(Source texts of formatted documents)
____
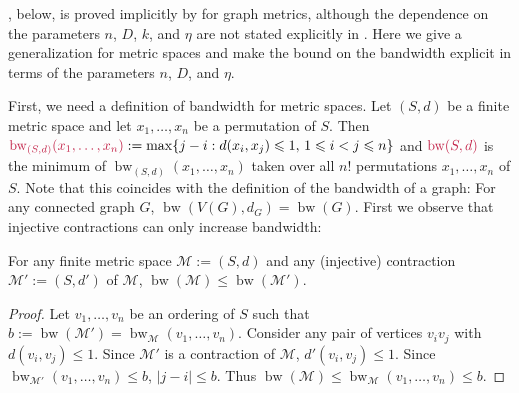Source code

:\documentclass{patmorin}
\makeatletter
\renewcommand{\le}{\leqslant}
\newcommand{\david}[1]{{\color{orange} David: #1}}
\newcommand{\pat}[1]{\textcolor{Maroon}{Pat: #1}}
\def\mathcolor#1#{\@mathcolor{#1}}
\def\@mathcolor#1#2#3{%
  \protect\leavevmode
  \begingroup
    \color#1{#2}#3%
  \endgroup
}
\newcommand{\mathdefin}[1]{\mathcolor{brightmaroon}{#1}}
\DeclareMathOperator{\bw}{bw}
\makeatother
\begin{document}
, below, is proved implicitly by \citet{feige:approximating} for graph metrics, although the dependence on the parameters $n$, $D$, $k$, and $\eta$ are not stated explicitly in \cite{feige:approximating}. Here we give a generalization for metric spaces and make the bound on the bandwidth explicit in terms of the parameters $n$, $D$, and $\eta$.

First, we need a definition of bandwidth for metric spaces.  Let $(S,d)$ be a finite metric space and let $x_1,\ldots,x_n$ be a permutation of $S$.  Then $\mathdefin{\bw_{(S,d)}(x_1,\ldots,x_n)}:=\max\{j-i:d(x_i,x_j)\le 1,\, 1\le i <j\le n\}$ and $\mathdefin{\bw(S,d)}$ is the minimum of $\bw_{(S,d)}(x_1,\ldots,x_n)$ taken over all $n!$ permutations $x_1,\ldots,x_n$ of $S$.  Note that this coincides with the definition of the bandwidth of a graph: For any connected graph $G$, $\bw(V(G),d_G)=\bw(G)$.  First we observe that injective
contractions can only increase bandwidth:

\begin{obs}\label{contraction_increases_bandwidth}
  For any finite metric space $\mathcal{M}:=(S,d)$ and any (injective) contraction $\mathcal{M}':=(S,d')$ of $\mathcal{M}$, $\bw(\mathcal{M}) \le \bw(\mathcal{M}')$.
\end{obs}

\begin{proof}
  Let $v_1,\ldots,v_n$ be an ordering of $S$ such that $b:=\bw(\mathcal{M}')=\bw_{\mathcal{M}}(v_1,\ldots,v_n)$. Consider any pair of vertices $v_iv_j$ with $d(v_i,v_j) \le 1$. Since $\mathcal{M}'$ is a contraction of $\mathcal{M}$, $d'(v_i,v_j)\le 1$.  Since $\bw_{\mathcal{M}'}(v_1,\ldots,v_n)\le b$, $|j-i|\le b$.  Thus $\bw(\mathcal{M})\le \bw_{\mathcal{M}}(v_1,\ldots,v_n)\le b$.
\end{proof}
\end{document}

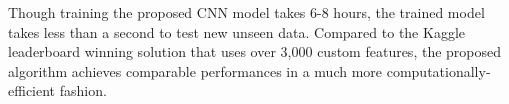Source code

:\documentclass[journal]{IEEEtran}
\begin{document}
Though training the proposed CNN model takes 6-8 hours, the trained model takes less than a second to test new unseen data. Compared to the Kaggle leaderboard winning solution that uses over 3,000 custom features, the proposed algorithm achieves comparable performances in a much more computationally-efficient fashion.











\end{document}
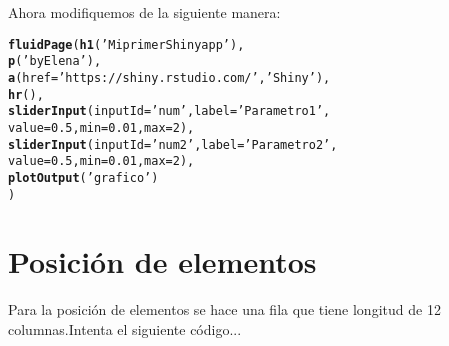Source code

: \documentclass[11pt, oneside]{article}\usepackage[]{graphicx}\usepackage[]{color}
\makeatletter
\newcommand{\hlnum}[1]{\textcolor[rgb]{0.686,0.059,0.569}{#1}}%
\newcommand{\hlstr}[1]{\textcolor[rgb]{0.192,0.494,0.8}{#1}}%
\newcommand{\hlstd}[1]{\textcolor[rgb]{0.345,0.345,0.345}{#1}}%
\newcommand{\hlkwc}[1]{\textcolor[rgb]{0.333,0.667,0.333}{#1}}%
\newcommand{\hlkwd}[1]{\textcolor[rgb]{0.737,0.353,0.396}{\textbf{#1}}}%
\newenvironment{kframe}{%
 \def\at@end@of@kframe{}%
 \ifinner\ifhmode%
  \def\at@end@of@kframe{\end{minipage}}%
  \begin{minipage}{\columnwidth}%
 \fi\fi%
 \def\FrameCommand##1{\hskip\@totalleftmargin \hskip-\fboxsep
 \colorbox{shadecolor}{##1}\hskip-\fboxsep
     \hskip-\linewidth \hskip-\@totalleftmargin \hskip\columnwidth}%
 \MakeFramed {\advance\hsize-\width
   \@totalleftmargin\z@ \linewidth\hsize
   \@setminipage}}%
 {\par\unskip\endMakeFramed%
 \at@end@of@kframe}
\newenvironment{knitrout}{}{} %
\makeatother
\begin{document}
Ahora modifiquemos de la siguiente manera: 

\begin{knitrout}
\color{fgcolor}\begin{kframe}
\begin{alltt}
\hlkwd{fluidPage}\hlstd{(}\hlkwd{h1}\hlstd{(}\hlstr{'Mi primer Shiny app'}\hlstd{),}
          \hlkwd{p}\hlstd{(}\hlstr{'by Elena'}\hlstd{),}
          \hlkwd{a}\hlstd{(}\hlkwc{href}\hlstd{=}\hlstr{'https://shiny.rstudio.com/'}\hlstd{,}\hlstr{'Shiny'}\hlstd{),}
          \hlkwd{hr}\hlstd{(),}
          \hlkwd{sliderInput}\hlstd{(}\hlkwc{inputId}\hlstd{=} \hlstr{'num'}\hlstd{,} \hlkwc{label}\hlstd{=}\hlstr{'Parametro 1'}\hlstd{,}
                      \hlkwc{value}\hlstd{=}\hlnum{0.5}\hlstd{,} \hlkwc{min}\hlstd{=}\hlnum{0.01}\hlstd{,} \hlkwc{max}\hlstd{=}\hlnum{2}\hlstd{),}
          \hlkwd{sliderInput}\hlstd{(}\hlkwc{inputId}\hlstd{=} \hlstr{'num2'}\hlstd{,} \hlkwc{label}\hlstd{=}\hlstr{'Parametro 2'}\hlstd{,}
                      \hlkwc{value}\hlstd{=}\hlnum{0.5}\hlstd{,} \hlkwc{min}\hlstd{=}\hlnum{0.01}\hlstd{,}  \hlkwc{max}\hlstd{=}\hlnum{2}\hlstd{),}
          \hlkwd{plotOutput}\hlstd{(}\hlstr{'grafico'}\hlstd{)}
\hlstd{)}
\end{alltt}
\end{kframe}
\end{knitrout}





\section{Posición de elementos}

Para la posición de elementos se hace una fila que tiene longitud de 12 columnas.Intenta el siguiente código...
\end{document}
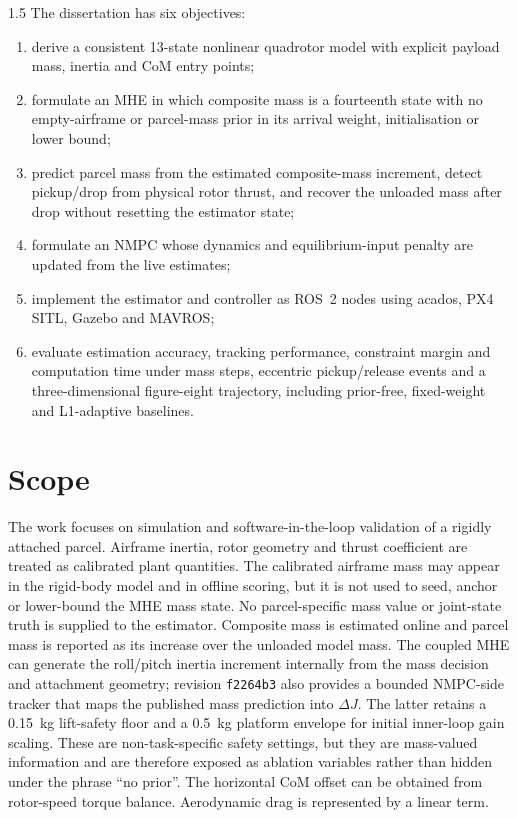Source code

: \begin{spacing}{1.5}
The dissertation has six objectives:
\begin{enumerate}
    \item derive a consistent 13-state nonlinear quadrotor model with explicit payload mass, inertia and CoM entry points;
    \item formulate an MHE in which composite mass is a fourteenth state with no empty-airframe or parcel-mass prior in its arrival weight, initialisation or lower bound;
    \item predict parcel mass from the estimated composite-mass increment, detect pickup/drop from physical rotor thrust, and recover the unloaded mass after drop without resetting the estimator state;
    \item formulate an NMPC whose dynamics and equilibrium-input penalty are updated from the live estimates;
    \item implement the estimator and controller as ROS~2 nodes using acados, PX4 SITL, Gazebo and MAVROS;
    \item evaluate estimation accuracy, tracking performance, constraint margin and computation time under mass steps, eccentric pickup/release events and a three-dimensional figure-eight trajectory, including prior-free, fixed-weight and L1-adaptive baselines.
\end{enumerate}

\section{Scope}

The work focuses on simulation and software-in-the-loop validation of a rigidly attached parcel. Airframe inertia, rotor geometry and thrust coefficient are treated as calibrated plant quantities. The calibrated airframe mass may appear in the rigid-body model and in offline scoring, but it is not used to seed, anchor or lower-bound the MHE mass state. No parcel-specific mass value or joint-state truth is supplied to the estimator. Composite mass is estimated online and parcel mass is reported as its increase over the unloaded model mass. The coupled MHE can generate the roll/pitch inertia increment internally from the mass decision and attachment geometry; revision \texttt{f2264b3} also provides a bounded NMPC-side tracker that maps the published mass prediction into $\Delta J$. The latter retains a \SI{0.15}{kg} lift-safety floor and a \SI{0.5}{kg} platform envelope for initial inner-loop gain scaling. These are non-task-specific safety settings, but they are mass-valued information and are therefore exposed as ablation variables rather than hidden under the phrase ``no prior''. The horizontal CoM offset can be obtained from rotor-speed torque balance. Aerodynamic drag is represented by a linear term.


\end{spacing}
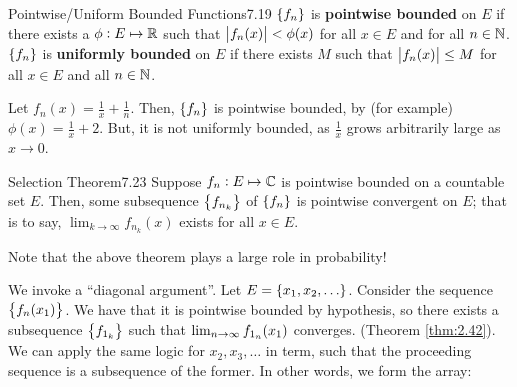 \setcounter{rudin}{18}

\begin{definition}{Pointwise/Uniform Bounded Functions}{7.19}
    $\set{f_n}$ is \textbf{pointwise bounded} on $E$ if there exists a $\phi: E \mapsto \mathbb{R}$ such that $\abs{f_n(x)} < \phi(x)$ for all $x \in E$ and for all $n \in \mathbb{N}$. $\set{f_n}$ is \textbf{uniformly bounded} on $E$ if there exists $M$ such that $\abs{f_n(x)} \leq M$ for all $x \in E$ and all $n \in \mathbb{N}$.
\end{definition}

\begin{nexample}{}{}
    Let $f_n(x) = \frac{1}{x} + \frac{1}{n}$. Then, $\set{f_n}$ is pointwise bounded, by (for example) $\phi(x) = \frac{1}{x} + 2$. But, it is not uniformly bounded, as $\frac{1}{x}$ grows arbitrarily large as $x \rightarrow 0$. 
\end{nexample}

\setcounter{rudin}{22}
\begin{theorem}{Selection Theorem}{7.23}
    Suppose $f_n : E \mapsto \mathbb{C}$ is pointwise bounded on a countable set $E$. Then, some subsequence $\set{f_{n_k}}$ of $\set{f_n}$ is pointwise convergent on $E$; that is to say, $\lim_{k \rightarrow \infty} f_{n_k}(x)$ exists for all $x \in E$. 
\end{theorem}
\noindent Note that the above theorem plays a large role in probability!

\begin{nproof}
    We invoke a ``diagonal argument''. Let $E = \set{x_1, x_2, \ldots}$. Consider the sequence $\set{f_n(x_1)}$. We have that it is pointwise bounded by hypothesis, so there exists a subsequence $\set{f_{1_k}}$ such that $\lim_{n \rightarrow \infty} f_{1_n}(x_1)$ converges. (Theorem \ref{thm:2.42}). We can apply the same logic for $x_2, x_3, \ldots$ in term, such that the proceeding sequence is a subsequence of the former. In other words, we form the array:

\end{nproof}


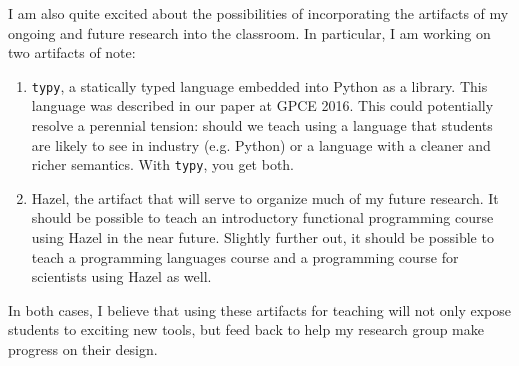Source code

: \documentclass[9pt]{extarticle}
\begin{document}
I am also quite excited about the possibilities of incorporating the artifacts of my ongoing and future research into the classroom. In particular, I am working on two artifacts of note:
\begin{enumerate}
	\item \texttt{typy}, a statically typed language embedded into Python as a library. This language was described in our paper at GPCE 2016. This could potentially resolve a perennial tension: should we teach using a language that students are likely to see in industry (e.g. Python) or a language with a cleaner and richer semantics. With \texttt{typy}, you get both.
	\item Hazel, the artifact that will serve to organize much of my future research. It should be possible to teach an introductory functional programming course using Hazel in the near future. Slightly further out, it should be possible to teach a programming languages course and a programming course for scientists using Hazel as well.
\end{enumerate}
In both cases, I believe that using these artifacts for teaching will not only expose students to exciting new tools, but feed back to help my research group make progress on their design.
\end{document}
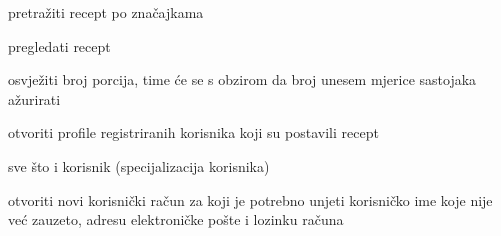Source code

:			
			\begin{packed_enum}

				\item  {}
				
				\begin{packed_enum}
					
					\item pretražiti recept po značajkama
					\item pregledati recept
					\item osvježiti broj porcija, time će se s obzirom da broj unesem mjerice sastojaka ažurirati
					\item otvoriti profile registriranih korisnika koji su postavili recept
					
				\end{packed_enum}

				\item  {}
				
				\begin{packed_enum}

					\item sve što i korisnik (specijalizacija korisnika)
					\item otvoriti novi korisnički račun za koji je potrebno unjeti korisničko ime koje nije već zauzeto, adresu elektroničke pošte i lozinku računa
					
				\end{packed_enum}

				\item  {}
				
				\begin{packed_enum}
					

\end{packed_enum}
\end{packed_enum}
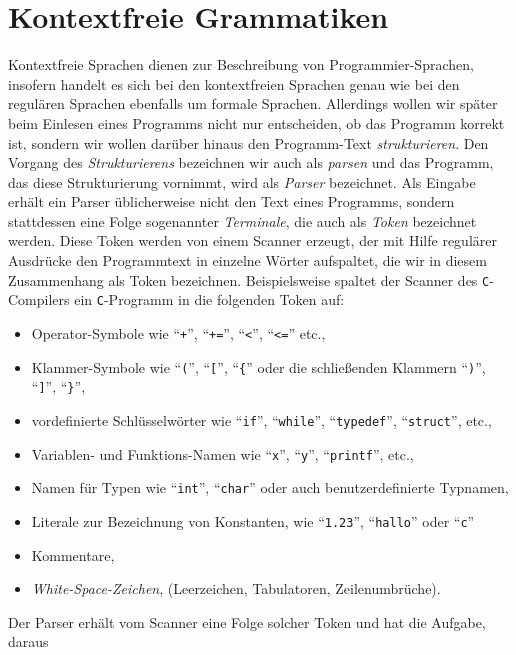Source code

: \section{Kontextfreie Grammatiken \label{kontextfreie}}
Kontextfreie Sprachen dienen zur Beschreibung von Programmier-Sprachen, insofern handelt
es sich bei den kontextfreien Sprachen genau wie bei den regul\"aren Sprachen ebenfalls um
formale Sprachen.  Allerdings wollen wir sp\"ater beim Einlesen eines Programms nicht nur
entscheiden, ob das Programm korrekt ist, sondern wir wollen dar\"uber hinaus den
Programm-Text \emph{strukturieren}.  Den Vorgang des \emph{Strukturierens} bezeichnen wir
auch als \emph{parsen} und das Programm, das diese Strukturierung vornimmt, wird als
\emph{Parser} bezeichnet.  Als Eingabe erh\"alt ein Parser \"ublicherweise nicht den
Text eines Programms, sondern stattdessen eine Folge sogenannter \emph{Terminale}, die auch
als \emph{Token} bezeichnet werden.  Diese 
Token werden von einem Scanner erzeugt, der mit Hilfe regul\"arer Ausdr\"ucke den Programmtext
in einzelne W\"orter aufspaltet, die wir in diesem Zusammenhang als Token bezeichnen.
Beispielsweise spaltet der Scanner des \texttt{C}-Compilers ein \texttt{C}-Programm in die
folgenden Token auf:
\begin{itemize}
\item Operator-Symbole wie ``\texttt{+}'', ``\texttt{+=}'', ``\texttt{<}'',
      ``\texttt{<=}'' etc.,
\item Klammer-Symbole wie ``\texttt{(}'', ``\texttt{[}'', ``\texttt{\{}''  oder
      die schlie{\ss}enden Klammern ``\texttt{)}'', ``\texttt{]}'', ``\texttt{\}}'',
\item vordefinierte Schl\"usselw\"orter wie ``\texttt{if}'', ``\texttt{while}'',
      ``\texttt{typedef}'', ``\texttt{struct}'', etc.,
\item Variablen- und Funktions-Namen wie ``\texttt{x}'', ``\texttt{y}'',
      ``\texttt{printf}'', etc.,
\item Namen f\"ur Typen wie ``\texttt{int}'', ``\texttt{char}'' oder auch benutzerdefinierte
      Typnamen,
\item Literale zur Bezeichnung von Konstanten, wie ``\texttt{1.23}'', 
      ``\texttt{hallo}'' oder ``\texttt{c}''
\item Kommentare,
\item \emph{White-Space-Zeichen}, (Leerzeichen, Tabulatoren, Zeilenumbr\"uche).
\end{itemize}
Der Parser erh\"alt vom Scanner eine Folge solcher Token und hat die Aufgabe, daraus
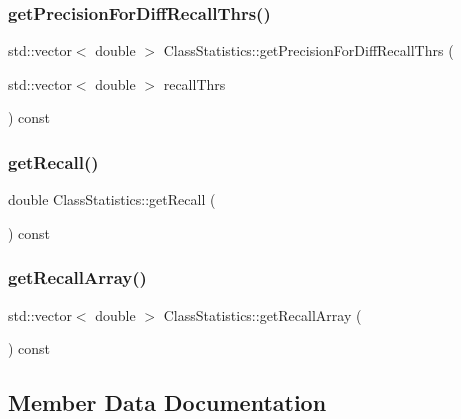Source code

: \subsubsection{\texorpdfstring{get\+Precision\+For\+Diff\+Recall\+Thrs()}{getPrecisionForDiffRecallThrs()}}
{\footnotesize\ttfamily std\+::vector$<$ double $>$ Class\+Statistics\+::get\+Precision\+For\+Diff\+Recall\+Thrs (\begin{DoxyParamCaption}\item[{std\+::vector$<$ double $>$}]{recall\+Thrs }\end{DoxyParamCaption}) const}

\mbox{\label{struct_class_statistics_a4b189bb3822f02cca79dbe1b59fce7b5}} 
\subsubsection{\texorpdfstring{get\+Recall()}{getRecall()}}
{\footnotesize\ttfamily double Class\+Statistics\+::get\+Recall (\begin{DoxyParamCaption}{ }\end{DoxyParamCaption}) const}

\mbox{\label{struct_class_statistics_ae8fc780d72aca26b4dfc5af5992cb41b}} 
\subsubsection{\texorpdfstring{get\+Recall\+Array()}{getRecallArray()}}
{\footnotesize\ttfamily std\+::vector$<$ double $>$ Class\+Statistics\+::get\+Recall\+Array (\begin{DoxyParamCaption}{ }\end{DoxyParamCaption}) const}



\subsection{Member Data Documentation}
\mbox{\label{struct_class_statistics_a4f06e2d800fde06ed4f6b77547d8dc06}} 
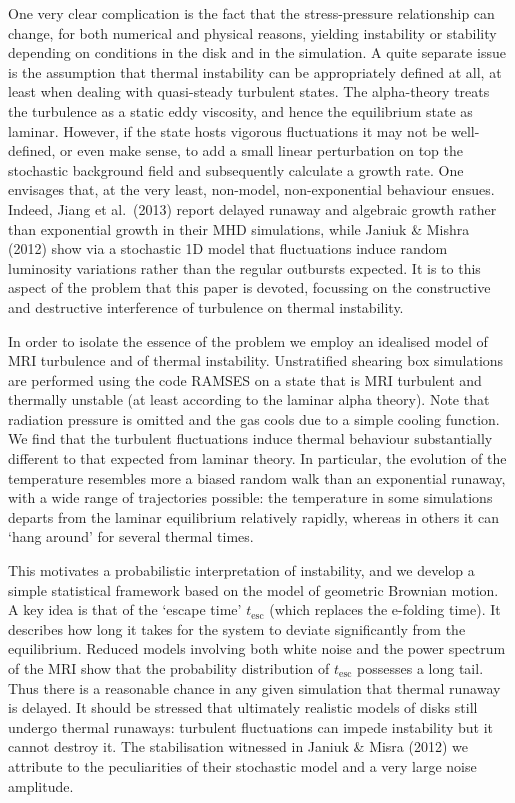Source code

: \documentclass[useAMS]{mn2e}
\begin{document}
One very clear complication is the fact that the
stress-pressure relationship can change,
for both numerical and physical reasons, yielding
instability or stability depending on conditions in the disk and
in the simulation. 
A quite separate issue is the assumption that thermal instability can
be appropriately defined at all, at least when dealing with quasi-steady
turbulent states. The alpha-theory treats the turbulence as a static
eddy viscosity, and hence the equilibrium state as laminar. However, if the state hosts
vigorous fluctuations it may not be well-defined, or  even make sense,
to add a small linear
perturbation on top the stochastic background field
and subsequently
calculate
a growth rate.
One
envisages that, at the very least, non-model, non-exponential behaviour
ensues. Indeed, Jiang et al.~(2013) report delayed runaway and algebraic
growth rather than exponential growth in their MHD simulations, while
Janiuk \& Mishra (2012) show via a stochastic 1D model
that fluctuations induce random luminosity variations rather than the
regular outbursts expected.
It is to this aspect of the problem that this paper is devoted,
focussing
on the constructive and destructive interference of turbulence
on thermal instability.


In order to isolate the essence of the problem
we employ an idealised model of MRI turbulence and of
thermal instability. Unstratified shearing box simulations are performed
using the code RAMSES on a state that is MRI turbulent and thermally
unstable (at least according to the laminar alpha theory). Note that radiation pressure
is omitted and the gas cools due to a simple cooling function. 
We find that the turbulent fluctuations induce
thermal behaviour substantially different to that expected from
laminar theory.
In
particular, the evolution of the temperature resembles more a biased random
walk than an exponential runaway, with
a wide range of trajectories possible: the temperature in some simulations
departs from the laminar equilibrium relatively rapidly,
whereas in others it can `hang around' for several thermal times. 

This motivates a probabilistic interpretation of instability, and we
develop a simple statistical framework based on
the model of geometric Brownian
motion.
A key idea is that of the `escape time' $t_{\text{esc}}$ (which replaces the e-folding
time). It describes how long it takes for the system to deviate
significantly from the equilibrium. Reduced models involving both
white noise and the power spectrum of the MRI show that the
probability distribution of $t_{\text{esc}}$ possesses a long tail.
Thus there is a reasonable chance in any given
simulation that thermal runaway is delayed.
It should be stressed that ultimately realistic models of
disks still undergo
thermal runaways: turbulent fluctuations can impede instability but it
cannot destroy it. The stabilisation witnessed in Janiuk \& Misra
(2012) we attribute to the peculiarities of their stochastic model and
a very large noise amplitude.
\end{document}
____
Report each line of the data that includes the string "least".

be appropriately defined at all, at least when dealing with quasi-steady
envisages that, at the very least, non-model, non-exponential behaviour
unstable (at least according to the laminar alpha theory). Note that radiation pressure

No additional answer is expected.